Firing an underachiever?
Firing someone simply for missing targeted profit margin level is insufficient, says the Finnish Supreme Court.
In December 2014, the Finnish Supreme Court issued a precedent ruling (KKO:2014:98) where a termination of employment on individual grounds due to the employee’s non-achievement of sales targets was deemed unjustified.
The reason for the termination of employment was that the salesperson, who sold household appliances to consumers, was required to achieve a specific profit margin level, which he constantly failed to attain.
The targeted profit margin was not met even though the employee had been issued several warnings and given a chance to correct his performance.
The employer only referred to the non-achievement of the profit margin level as grounds for dismissal.
Serious breach or neglect of obligation is required
The main reason behind the Supreme Court’s decision was that, under the Finnish Employment Contracts Act, termination of employment on individual grounds requires a serious breach or neglect of obligations by the employee.
Therefore, in order to terminate an employment due to the employee’s poor performance, the underperformance must be considered to be such a serious breach or neglect that it can be objectively deemed that no conditions for continuing the employment exist.
The Supreme Court stated that a failure to achieve targets can only constitute a ground for dismissal if the employee can be blamed for the non-achievement.

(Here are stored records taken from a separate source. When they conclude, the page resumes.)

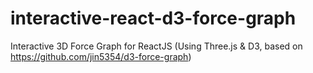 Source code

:# interactive-react-d3-force-graph
Interactive 3D Force Graph for ReactJS (Using Three.js &amp; D3, based on https://github.com/jin5354/d3-force-graph)
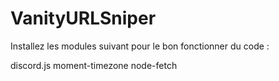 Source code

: # VanityURLSniper

Installez les modules suivant pour le bon fonctionner du code :

discord.js
moment-timezone
node-fetch
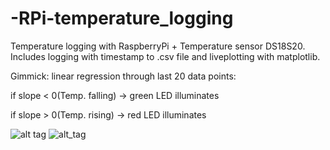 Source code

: # -RPi-temperature_logging

Temperature logging with RaspberryPi + Temperature sensor DS18S20. Includes logging with timestamp to .csv file and liveplotting with matplotlib.

Gimmick: linear regression through last 20 data points:


if slope < 0(Temp. falling) -> green LED illuminates

if slope > 0(Temp. rising) -> red LED illuminates

![alt tag](http://i.imgur.com/XGLOd0B.jpg)
![alt_tag](https://i.imgur.com/QsZBM28g.png)
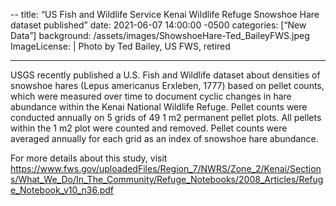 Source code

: -- 
title: “US Fish and Wildlife Service Kenai Wildlife Refuge Snowshoe Hare dataset published” 
date: 2021-06-07 14:00:00 -0500
categories: [“New Data”] 
background: /assets/images/ShowshoeHare-Ted_BaileyFWS.jpeg 
ImageLicense: | 
   Photo by Ted Bailey, US FWS, retired 

--- 

USGS recently published a U.S. Fish and Wildlife dataset about densities of  snowshoe hares (Lepus americanus Erxleben, 1777) based on pellet counts, which were measured over time to document cyclic changes in hare abundance within the Kenai National Wildlife Refuge. Pellet counts were conducted annually on 5 grids of 49 1 m2 permanent pellet plots. All pellets within the 1 m2 plot were counted and removed. Pellet counts were averaged annually for each grid as an index of snowshoe hare abundance. 

For more details about this study, visit https://www.fws.gov/uploadedFiles/Region_7/NWRS/Zone_2/Kenai/Sections/What_We_Do/In_The_Community/Refuge_Notebooks/2008_Articles/Refuge_Notebook_v10_n36.pdf   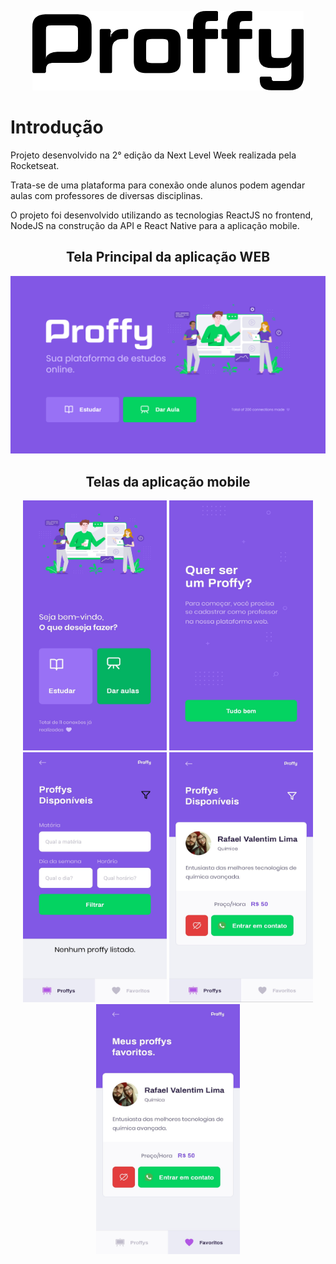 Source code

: <p align="center">
  <img alt="logo" src="./imagens/logo.png" />
<p>

# Introdução
<p>
Projeto desenvolvido na 2° edição da Next Level Week realizada pela Rocketseat.

Trata-se de uma plataforma para conexão onde alunos podem agendar aulas com professores de diversas disciplinas.

O projeto foi desenvolvido utilizando as tecnologias ReactJS no frontend, NodeJS na construção da API e React Native para a aplicação mobile.
</p>

<h2 align="center">Tela Principal da aplicação WEB</h2>
<p align="center">
  <img alt="Página principal web" width="1200px" src="./imagens/Main.png" />
<p>


<h2 align="center">Telas da aplicação mobile</h2>
<p align="center">
    <img alt="Tela principal mobile" width="230px" height="400px" src="./.github/Principal.jpg" />
    <img alt="design do projeto" width="230px" height="400px" src="./.github/QueroSerProffy.jpg" />
    <img alt="design do projeto" width="230px" height="400px" src="./.github/Filtros.jpg" />
    <img alt="design do projeto" width="230px" height="400px" src="./.github/Listagem.jpg" />
    <img alt="design do projeto" width="230px" height="400px" src="./.github/Favoritos.jpg" />
<p>

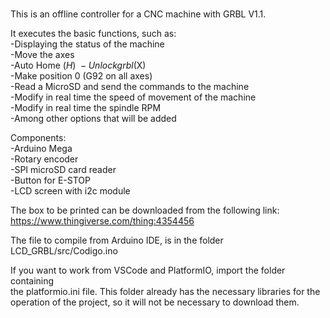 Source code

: # 
This is an offline controller for a CNC machine with GRBL V1.1.

It executes the basic functions, such as:\
-Displaying the status of the machine \
-Move the axes \
-Auto Home ($H) \
-Unlock grbl ($X) \
-Make position 0 (G92 on all axes) \
-Read a MicroSD and send the commands to the machine \
-Modify in real time the speed of movement of the machine \
-Modify in real time the spindle RPM \
-Among other options that will be added

Components: \
-Arduino Mega \
-Rotary encoder \
-SPI microSD card reader \
-Button for E-STOP \
-LCD screen with i2c module

The box to be printed can be downloaded from the following link: \
https://www.thingiverse.com/thing:4354456

The file to compile from Arduino IDE, is in the folder LCD_GRBL/src/Codigo.ino

If you want to work from VSCode and PlatformIO, import the folder containing \
the platformio.ini file. This folder already has the necessary libraries for the \
operation of the project, so it will not be necessary to download them.
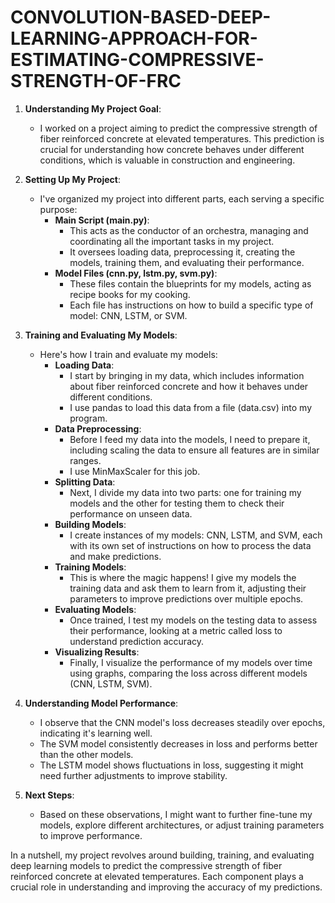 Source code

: # CONVOLUTION-BASED-DEEP-LEARNING-APPROACH-FOR-ESTIMATING-COMPRESSIVE-STRENGTH-OF-FRC

1. **Understanding My Project Goal**:
   - I worked on a project aiming to predict the compressive strength of fiber reinforced concrete at elevated temperatures. This prediction is crucial for understanding how concrete behaves under different conditions, which is valuable in construction and engineering.

2. **Setting Up My Project**:
   - I've organized my project into different parts, each serving a specific purpose:
     - **Main Script (main.py)**:
       - This acts as the conductor of an orchestra, managing and coordinating all the important tasks in my project.
       - It oversees loading data, preprocessing it, creating the models, training them, and evaluating their performance.
     - **Model Files (cnn.py, lstm.py, svm.py)**:
       - These files contain the blueprints for my models, acting as recipe books for my cooking.
       - Each file has instructions on how to build a specific type of model: CNN, LSTM, or SVM.

3. **Training and Evaluating My Models**:
   - Here's how I train and evaluate my models:
     - **Loading Data**:
       - I start by bringing in my data, which includes information about fiber reinforced concrete and how it behaves under different conditions.
       - I use pandas to load this data from a file (data.csv) into my program.
     - **Data Preprocessing**:
       - Before I feed my data into the models, I need to prepare it, including scaling the data to ensure all features are in similar ranges.
       - I use MinMaxScaler for this job.
     - **Splitting Data**:
       - Next, I divide my data into two parts: one for training my models and the other for testing them to check their performance on unseen data.
     - **Building Models**:
       - I create instances of my models: CNN, LSTM, and SVM, each with its own set of instructions on how to process the data and make predictions.
     - **Training Models**:
       - This is where the magic happens! I give my models the training data and ask them to learn from it, adjusting their parameters to improve predictions over multiple epochs.
     - **Evaluating Models**:
       - Once trained, I test my models on the testing data to assess their performance, looking at a metric called loss to understand prediction accuracy.
     - **Visualizing Results**:
       - Finally, I visualize the performance of my models over time using graphs, comparing the loss across different models (CNN, LSTM, SVM).

4. **Understanding Model Performance**:
   - I observe that the CNN model's loss decreases steadily over epochs, indicating it's learning well.
   - The SVM model consistently decreases in loss and performs better than the other models.
   - The LSTM model shows fluctuations in loss, suggesting it might need further adjustments to improve stability.

5. **Next Steps**:
   - Based on these observations, I might want to further fine-tune my models, explore different architectures, or adjust training parameters to improve performance.
  
In a nutshell, my project revolves around building, training, and evaluating deep learning models to predict the compressive strength of fiber reinforced concrete at elevated temperatures. Each component plays a crucial role in understanding and improving the accuracy of my predictions.
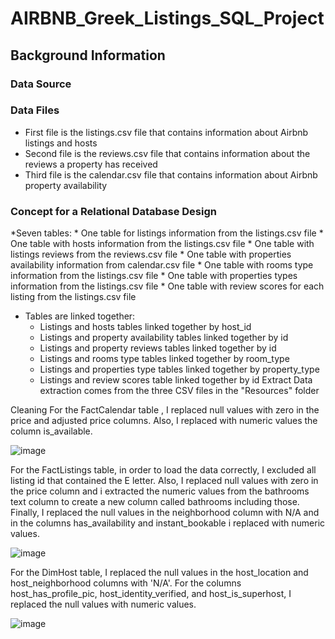 # AIRBNB_Greek_Listings_SQL_Project
## Background Information
### Data Source
### Data Files
* First file is the listings.csv file that contains information about Airbnb listings and hosts
* Second file is the reviews.csv file that contains information about the reviews a property has received
* Third file is the calendar.csv file that contains information about Airbnb property availability
### Concept for a Relational Database Design
*Seven tables:
    * One table for listings information from the listings.csv file
    * One table with hosts information from the listings.csv file
    * One table with listings reviews from the reviews.csv file
    * One table with properties availability information from calendar.csv file
    * One table with rooms type information from the listings.csv file
    * One table with properties types information from the listings.csv file
    * One table with review scores for each listing from the listings.csv file
* Tables are linked together:
    * Listings and hosts tables linked together by host_id
    * Listings and property availability tables linked together by id
    * Listings and property reviews tables linked together by id
    * Listings and rooms type tables linked together by room_type
    * Listings and properties type tables linked together by property_type
    * Listings and review scores table linked together by id
Extract
Data extraction comes from the three CSV files in the "Resources" folder

Cleaning
For the FactCalendar table , I replaced null values with zero in the price and adjusted price columns. Also, I replaced with numeric values the column is_available.

![image](https://github.com/user-attachments/assets/fabf2e75-4e38-464a-9182-82c0432b4d5f)

For the FactListings table, in order to load the data correctly, I excluded all listing id that contained the E letter. 
Also, I replaced null values with zero in the price column and i extracted the numeric values from the bathrooms text column to create a new column called bathrooms including those. 
Finally, I replaced the null values in the neighborhood column with N/A and in the columns has_availability and instant_bookable i replaced with numeric values.

![image](https://github.com/user-attachments/assets/deabd03a-1f3d-42d6-9f93-e1d3202e266e)

For the DimHost table, I replaced the null values in the host_location and host_neighborhood columns with 'N/A'. For the columns host_has_profile_pic, host_identity_verified, and host_is_superhost, I replaced the null values with numeric values.

![image](https://github.com/user-attachments/assets/3f731b1f-6222-45d4-8ea7-6baba5dc507f)



















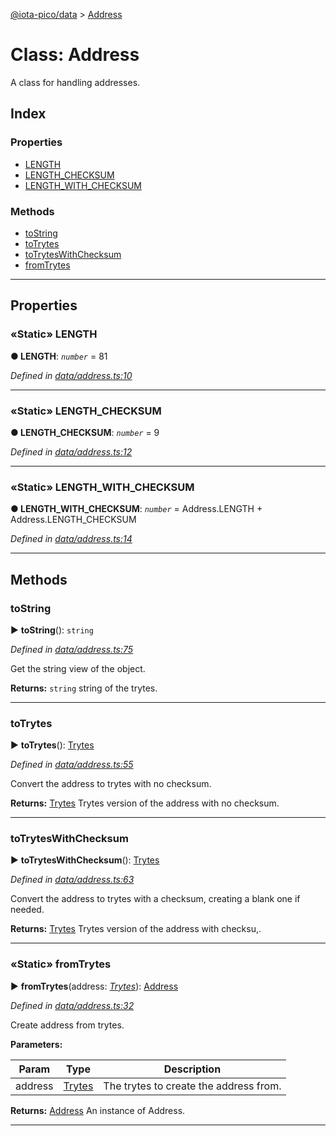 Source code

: [@iota-pico/data](../README.md) > [Address](../classes/address.md)



# Class: Address


A class for handling addresses.

## Index

### Properties

* [LENGTH](address.md#length)
* [LENGTH_CHECKSUM](address.md#length_checksum)
* [LENGTH_WITH_CHECKSUM](address.md#length_with_checksum)


### Methods

* [toString](address.md#tostring)
* [toTrytes](address.md#totrytes)
* [toTrytesWithChecksum](address.md#totryteswithchecksum)
* [fromTrytes](address.md#fromtrytes)



---
## Properties
<a id="length"></a>

### «Static» LENGTH

**●  LENGTH**:  *`number`*  = 81

*Defined in [data/address.ts:10](https://github.com/iotaeco/iota-pico-data/blob/5a71c27/src/data/address.ts#L10)*





___

<a id="length_checksum"></a>

### «Static» LENGTH_CHECKSUM

**●  LENGTH_CHECKSUM**:  *`number`*  = 9

*Defined in [data/address.ts:12](https://github.com/iotaeco/iota-pico-data/blob/5a71c27/src/data/address.ts#L12)*





___

<a id="length_with_checksum"></a>

### «Static» LENGTH_WITH_CHECKSUM

**●  LENGTH_WITH_CHECKSUM**:  *`number`*  =  Address.LENGTH + Address.LENGTH_CHECKSUM

*Defined in [data/address.ts:14](https://github.com/iotaeco/iota-pico-data/blob/5a71c27/src/data/address.ts#L14)*





___


## Methods
<a id="tostring"></a>

###  toString

► **toString**(): `string`



*Defined in [data/address.ts:75](https://github.com/iotaeco/iota-pico-data/blob/5a71c27/src/data/address.ts#L75)*



Get the string view of the object.




**Returns:** `string`
string of the trytes.






___

<a id="totrytes"></a>

###  toTrytes

► **toTrytes**(): [Trytes](trytes.md)



*Defined in [data/address.ts:55](https://github.com/iotaeco/iota-pico-data/blob/5a71c27/src/data/address.ts#L55)*



Convert the address to trytes with no checksum.




**Returns:** [Trytes](trytes.md)
Trytes version of the address with no checksum.






___

<a id="totryteswithchecksum"></a>

###  toTrytesWithChecksum

► **toTrytesWithChecksum**(): [Trytes](trytes.md)



*Defined in [data/address.ts:63](https://github.com/iotaeco/iota-pico-data/blob/5a71c27/src/data/address.ts#L63)*



Convert the address to trytes with a checksum, creating a blank one if needed.




**Returns:** [Trytes](trytes.md)
Trytes version of the address with checksu,.






___

<a id="fromtrytes"></a>

### «Static» fromTrytes

► **fromTrytes**(address: *[Trytes](trytes.md)*): [Address](address.md)



*Defined in [data/address.ts:32](https://github.com/iotaeco/iota-pico-data/blob/5a71c27/src/data/address.ts#L32)*



Create address from trytes.


**Parameters:**

| Param | Type | Description |
| ------ | ------ | ------ |
| address | [Trytes](trytes.md)   |  The trytes to create the address from. |





**Returns:** [Address](address.md)
An instance of Address.






___


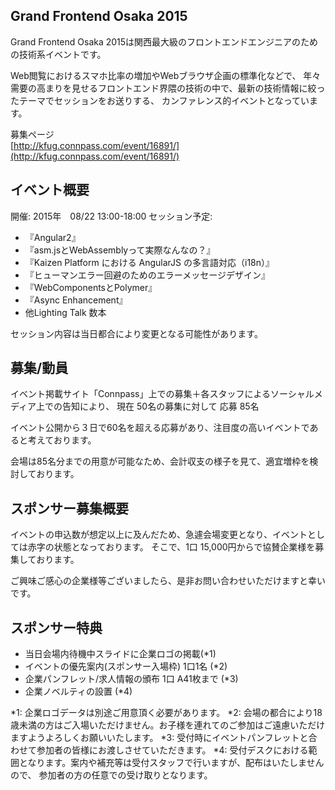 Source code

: ## Grand Frontend Osaka 2015

Grand Frontend Osaka 2015は関西最大級のフロントエンドエンジニアのための技術系イベントです。

Web閲覧におけるスマホ比率の増加やWebブラウザ企画の標準化などで、
年々需要の高まりを見せるフロントエンド界隈の技術の中で、最新の技術情報に絞ったテーマでセッションをお送りする、
カンファレンス的イベントとなっています。

募集ページ  
[http://kfug.connpass.com/event/16891/](http://kfug.connpass.com/event/16891/) 

## イベント概要

開催: 2015年　08/22 13:00-18:00
セッション予定:

- 『Angular2』
- 『asm.jsとWebAssemblyって実際なんなの？』
- 『Kaizen Platform における AngularJS の多言語対応（i18n）』
- 『ヒューマンエラー回避のためのエラーメッセージデザイン』
- 『WebComponentsとPolymer』
- 『Async Enhancement』
- 他Lighting Talk 数本

セッション内容は当日都合により変更となる可能性があります。

## 募集/動員

イベント掲載サイト「Connpass」上での募集＋各スタッフによるソーシャルメディア上での告知により、
現在 50名の募集に対して 応募 85名

イベント公開から３日で60名を超える応募があり、注目度の高いイベントであると考えております。

会場は85名分までの用意が可能なため、会計収支の様子を見て、適宜増枠を検討しております。

## スポンサー募集概要

イベントの申込数が想定以上に及んだため、急遽会場変更となり、イベントとしては赤字の状態となっております。
そこで、1口 15,000円からで協賛企業様を募集しております。

ご興味ご感心の企業様等ございましたら、是非お問い合わせいただけますと幸いです。

## スポンサー特典

- 当日会場内待機中スライドに企業ロゴの掲載(*1)
- イベントの優先案内(スポンサー入場枠) 1口1名 (*2)
- 企業パンフレット/求人情報の頒布 1口 A41枚まで (*3)
- 企業ノベルティの設置 (*4)

*1: 企業ロゴデータは別途ご用意頂く必要があります。
*2: 会場の都合により18歳未満の方はご入場いただけません。お子様を連れてのご参加はご遠慮いただけますようよろしくお願いいたします。
*3: 受付時にイベントパンフレットと合わせて参加者の皆様にお渡しさせていただきます。
*4: 受付デスクにおける範囲となります。案内や補充等は受付スタッフで行いますが、配布はいたしませんので、
    参加者の方の任意での受け取りとなります。









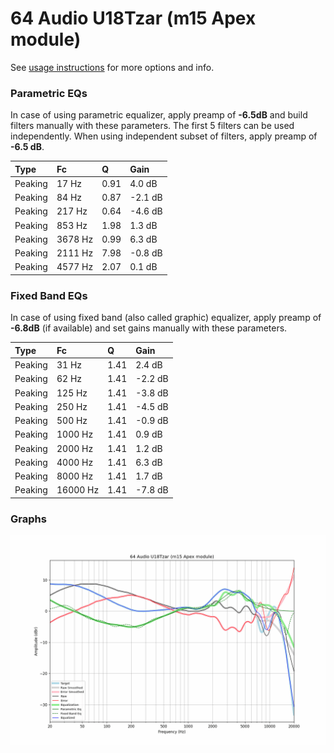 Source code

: # 64 Audio U18Tzar (m15 Apex module)
See [usage instructions](https://github.com/jaakkopasanen/AutoEq#usage) for more options and info.

### Parametric EQs
In case of using parametric equalizer, apply preamp of **-6.5dB** and build filters manually
with these parameters. The first 5 filters can be used independently.
When using independent subset of filters, apply preamp of **-6.5 dB**.

| Type    | Fc      |    Q | Gain    |
|:--------|:--------|:-----|:--------|
| Peaking | 17 Hz   | 0.91 | 4.0 dB  |
| Peaking | 84 Hz   | 0.87 | -2.1 dB |
| Peaking | 217 Hz  | 0.64 | -4.6 dB |
| Peaking | 853 Hz  | 1.98 | 1.3 dB  |
| Peaking | 3678 Hz | 0.99 | 6.3 dB  |
| Peaking | 2111 Hz | 7.98 | -0.8 dB |
| Peaking | 4577 Hz | 2.07 | 0.1 dB  |

### Fixed Band EQs
In case of using fixed band (also called graphic) equalizer, apply preamp of **-6.8dB**
(if available) and set gains manually with these parameters.

| Type    | Fc       |    Q | Gain    |
|:--------|:---------|:-----|:--------|
| Peaking | 31 Hz    | 1.41 | 2.4 dB  |
| Peaking | 62 Hz    | 1.41 | -2.2 dB |
| Peaking | 125 Hz   | 1.41 | -3.8 dB |
| Peaking | 250 Hz   | 1.41 | -4.5 dB |
| Peaking | 500 Hz   | 1.41 | -0.9 dB |
| Peaking | 1000 Hz  | 1.41 | 0.9 dB  |
| Peaking | 2000 Hz  | 1.41 | 1.2 dB  |
| Peaking | 4000 Hz  | 1.41 | 6.3 dB  |
| Peaking | 8000 Hz  | 1.41 | 1.7 dB  |
| Peaking | 16000 Hz | 1.41 | -7.8 dB |

### Graphs
![](./64%20Audio%20U18Tzar%20(m15%20Apex%20module).png) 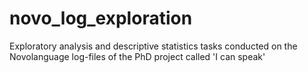 # novo_log_exploration
Exploratory analysis and descriptive statistics tasks conducted on the Novolanguage log-files of the PhD project called 'I can speak'
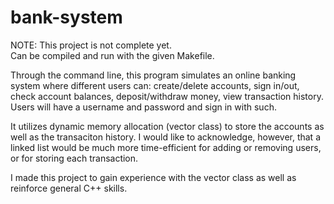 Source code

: # bank-system
NOTE: This project is not complete yet. \
Can be compiled and run with the given Makefile. 

Through the command line, this program simulates an online banking system where different users can: create/delete accounts, sign in/out, check account balances, deposit/withdraw money, view transaction history. Users will have a username and password and sign in with such. 

It utilizes dynamic memory allocation (vector class) to store the accounts as well as the transaciton history. I would like to acknowledge, however, that a linked list would be much more time-efficient for adding or removing users, or for storing each transaction. 

I made this project to gain experience with the vector class as well as reinforce general C++ skills.
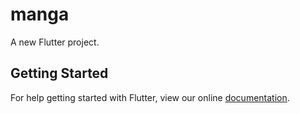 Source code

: # manga

A new Flutter project.

## Getting Started

For help getting started with Flutter, view our online
[documentation](https://flutter.io/).
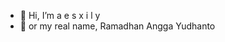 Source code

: - 👋 Hi, I’m a e s x i l y 
- 🧒 or my real name, Ramadhan Angga Yudhanto

<!---
aesxily/aesxily is a ✨ special ✨ repository because its `README.md` (this file) appears on your GitHub profile.
You can click the Preview link to take a look at your changes.
--->
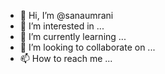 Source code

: - 👋 Hi, I’m @sanaumrani
- 👀 I’m interested in ...
- 🌱 I’m currently learning ...
- 💞️ I’m looking to collaborate on ...
- 📫 How to reach me ...

<!---
sanaumrani/sanaumrani is a ✨ special ✨ repository because its `README.md` (this file) appears on your GitHub profile.
You can click the Preview link to take a look at your changes.
--->
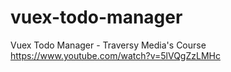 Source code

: # vuex-todo-manager
Vuex Todo Manager - Traversy Media's Course
https://www.youtube.com/watch?v=5lVQgZzLMHc
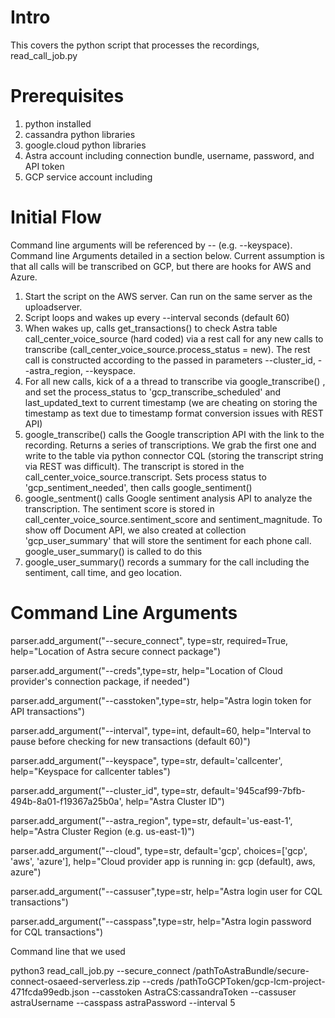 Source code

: # Intro

This covers the python script that processes the recordings, read_call_job.py

# Prerequisites
1. python installed
2. cassandra python libraries
3. google.cloud python libraries
4. Astra account including connection bundle, username, password, and API token
5. GCP service account including 

# Initial Flow
Command line arguments will be referenced by -- (e.g. --keyspace).  Command line Arguments detailed in a section below.  Current assumption is that all calls will be transcribed on GCP, but there are hooks for AWS and Azure.

1. Start the script on the AWS server.  Can run on the same server as the uploadserver.  
2. Script loops and wakes up every --interval seconds (default 60)
3. When wakes up, calls get_transactions() to check Astra table call_center_voice_source (hard coded) via a rest call for any new calls to transcribe (call_center_voice_source.process_status = new).  The rest call is constructed according to the passed in parameters --cluster_id, --astra_region, --keyspace.
4. For all new calls, kick of a a thread to transcribe via google_transcribe() , and set the process_status to 'gcp_transcribe_scheduled' and last_updated_text to current timestamp (we are cheating on storing the timestamp as text due to timestamp format conversion issues with REST API)
5. google_transcribe() calls the Google transcription API with the link to the recording.  Returns a series of transcriptions.  We grab the first one and write to the table via python connector CQL (storing the transcript string via REST was difficult).  The transcript is stored in the call_center_voice_source.transcript. Sets process status to 'gcp_sentiment_needed', then calls google_sentiment()
6. google_sentment() calls Google sentiment analysis API to analyze the transcription.  The sentiment score is stored in call_center_voice_source.sentiment_score and sentiment_magnitude.  To show off Document API, we also created at collection 'gcp_user_summary' that will store the sentiment for each phone call.  google_user_summary() is called to do this
7. google_user_summary() records a summary for the call including the sentiment, call time, and geo location.


# Command Line Arguments
parser.add_argument("--secure_connect", type=str, required=True,
                        help="Location of Astra secure connect package")
                        
parser.add_argument("--creds",type=str,
                        help="Location of Cloud provider's connection package, if needed")
                        
parser.add_argument("--casstoken",type=str,
                        help="Astra login token for API transactions")
                        
parser.add_argument("--interval", type=int, default=60,
                        help="Interval to pause before checking for new transactions (default 60)")
                        
parser.add_argument("--keyspace", type=str, default='callcenter',
                        help="Keyspace for callcenter tables")
                        
parser.add_argument("--cluster_id", type=str, default='945caf99-7bfb-494b-8a01-f19367a25b0a',
                        help="Astra Cluster ID")          
                        
parser.add_argument("--astra_region", type=str, default='us-east-1',
                        help="Astra Cluster Region (e.g. us-east-1)")    
                        
parser.add_argument("--cloud", type=str, default='gcp', choices=['gcp', 'aws', 'azure'],
                        help="Cloud provider app is running in: gcp (default), aws, azure")
                        
parser.add_argument("--cassuser",type=str,
                        help="Astra login user for CQL transactions")
                        
parser.add_argument("--casspass",type=str,
                        help="Astra login password for CQL transactions")


Command line that we used

python3 read_call_job.py --secure_connect /pathToAstraBundle/secure-connect-osaeed-serverless.zip --creds /pathToGCPToken/gcp-lcm-project-471fcda99edb.json --casstoken AstraCS:cassandraToken --cassuser astraUsername --casspass astraPassword --interval 5
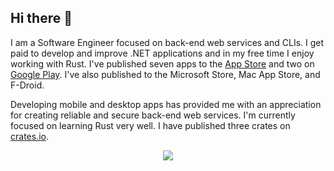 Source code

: ## Hi there 👋

I am a Software Engineer focused on back-end web services and CLIs. I get paid to develop and improve .NET applications and in my free time I enjoy working with Rust. I've published seven apps to the [App Store](https://apps.apple.com/us/developer/john-harrington/id1603002572) and two on [Google Play](https://play.google.com/store/apps/developer?id=John+Harrington). I've also published to the Microsoft Store, Mac App Store, and F-Droid. 

Developing mobile and desktop apps has provided me with an appreciation for creating reliable and secure back-end web services. I'm currently focused on learning Rust very well. I have published three crates on [crates.io](https://crates.io/users/harr1424).

<p align="center">
  <img src="https://github-readme-stats.vercel.app/api/top-langs/?username=harr1424&layout=compact&hide=Jupyter%20Notebook&theme=tokyonight"/>
</p>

Additionally, the Supreme Court emphasised that the sales targets must take into account the position of the employee and his or her possibility to affect the sales results by his or her own efforts.
Are the sales targets fair and reasonable to achieve?
The employee had been, at least in connection with the warnings, informed of the importance of the profit margin level as a significant indicator of the employee’s performance.
However, the Supreme Court noted that there were factors that reduced the individual salesperson’s possibilities to affect the achievement of the targets. In addition, there were facts supporting the employee’s arguments that the profit margin figures of different employees were not comparable. As a result, the salespersons were not always able to impact their own profit margin levels.
Also noteworthy in this case was that the employee was otherwise showing good performance both in terms of sales volumes and otherwise as a salesperson.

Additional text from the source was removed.